- **What needs to be done**:
Every entry below should be printed again exactly as it reads.

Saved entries
<<<<
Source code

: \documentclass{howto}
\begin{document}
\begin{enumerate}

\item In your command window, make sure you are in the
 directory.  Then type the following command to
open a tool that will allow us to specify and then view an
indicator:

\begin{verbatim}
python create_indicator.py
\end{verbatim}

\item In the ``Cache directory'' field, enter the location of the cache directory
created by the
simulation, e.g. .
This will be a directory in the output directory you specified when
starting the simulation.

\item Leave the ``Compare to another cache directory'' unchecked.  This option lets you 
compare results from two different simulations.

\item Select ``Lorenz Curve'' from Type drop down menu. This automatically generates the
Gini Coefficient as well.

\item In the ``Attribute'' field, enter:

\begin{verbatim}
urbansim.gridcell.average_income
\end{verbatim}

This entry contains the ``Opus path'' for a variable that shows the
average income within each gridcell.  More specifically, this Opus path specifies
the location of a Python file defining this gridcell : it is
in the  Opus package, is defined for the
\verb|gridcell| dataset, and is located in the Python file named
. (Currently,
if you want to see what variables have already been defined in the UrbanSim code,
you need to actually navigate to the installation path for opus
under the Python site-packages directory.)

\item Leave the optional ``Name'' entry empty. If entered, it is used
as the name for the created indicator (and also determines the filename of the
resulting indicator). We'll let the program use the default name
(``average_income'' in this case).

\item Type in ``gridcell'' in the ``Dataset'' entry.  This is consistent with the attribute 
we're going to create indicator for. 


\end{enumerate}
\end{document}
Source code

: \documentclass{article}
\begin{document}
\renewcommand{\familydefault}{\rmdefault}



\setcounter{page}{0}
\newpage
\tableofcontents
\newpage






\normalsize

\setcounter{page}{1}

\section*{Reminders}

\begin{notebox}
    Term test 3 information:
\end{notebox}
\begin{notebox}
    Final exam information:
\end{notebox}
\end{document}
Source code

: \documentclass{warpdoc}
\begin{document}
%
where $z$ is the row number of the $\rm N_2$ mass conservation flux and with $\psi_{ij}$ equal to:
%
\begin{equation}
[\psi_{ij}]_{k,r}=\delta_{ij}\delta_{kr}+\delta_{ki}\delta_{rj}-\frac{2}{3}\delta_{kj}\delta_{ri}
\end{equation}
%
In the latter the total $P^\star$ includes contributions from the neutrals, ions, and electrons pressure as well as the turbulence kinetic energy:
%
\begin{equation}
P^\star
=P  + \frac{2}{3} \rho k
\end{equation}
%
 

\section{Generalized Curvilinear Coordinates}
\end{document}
>>>>
- **Written response**:
Source code

: \documentclass{howto}
\begin{document}
\begin{enumerate}

\item In your command window, make sure you are in the
 directory.  Then type the following command to
open a tool that will allow us to specify and then view an
indicator:

\begin{verbatim}
python create_indicator.py
\end{verbatim}

\item In the ``Cache directory'' field, enter the location of the cache directory
created by the
simulation, e.g. .
This will be a directory in the output directory you specified when
starting the simulation.

\item Leave the ``Compare to another cache directory'' unchecked.  This option lets you 
compare results from two different simulations.

\item Select ``Lorenz Curve'' from Type drop down menu. This automatically generates the
Gini Coefficient as well.

\item In the ``Attribute'' field, enter:

\begin{verbatim}
urbansim.gridcell.average_income
\end{verbatim}

This entry contains the ``Opus path'' for a variable that shows the
average income within each gridcell.  More specifically, this Opus path specifies
the location of a Python file defining this gridcell : it is
in the  Opus package, is defined for the
\verb|gridcell| dataset, and is located in the Python file named
. (Currently,
if you want to see what variables have already been defined in the UrbanSim code,
you need to actually navigate to the installation path for opus
under the Python site-packages directory.)

\item Leave the optional ``Name'' entry empty. If entered, it is used
as the name for the created indicator (and also determines the filename of the
resulting indicator). We'll let the program use the default name
(``average_income'' in this case).

\item Type in ``gridcell'' in the ``Dataset'' entry.  This is consistent with the attribute 
we're going to create indicator for. 


\end{enumerate}
\end{document}
Source code

: \documentclass{article}
\begin{document}
\renewcommand{\familydefault}{\rmdefault}



\setcounter{page}{0}
\newpage
\tableofcontents
\newpage






\normalsize

\setcounter{page}{1}

\section*{Reminders}

\begin{notebox}
    Term test 3 information:
\end{notebox}
\begin{notebox}
    Final exam information:
\end{notebox}
\end{document}
Source code

: \documentclass{warpdoc}
\begin{document}
%
where $z$ is the row number of the $\rm N_2$ mass conservation flux and with $\psi_{ij}$ equal to:
%
\begin{equation}
[\psi_{ij}]_{k,r}=\delta_{ij}\delta_{kr}+\delta_{ki}\delta_{rj}-\frac{2}{3}\delta_{kj}\delta_{ri}
\end{equation}
%
In the latter the total $P^\star$ includes contributions from the neutrals, ions, and electrons pressure as well as the turbulence kinetic energy:
%
\begin{equation}
P^\star
=P  + \frac{2}{3} \rho k
\end{equation}
%
 

\section{Generalized Curvilinear Coordinates}
\end{document}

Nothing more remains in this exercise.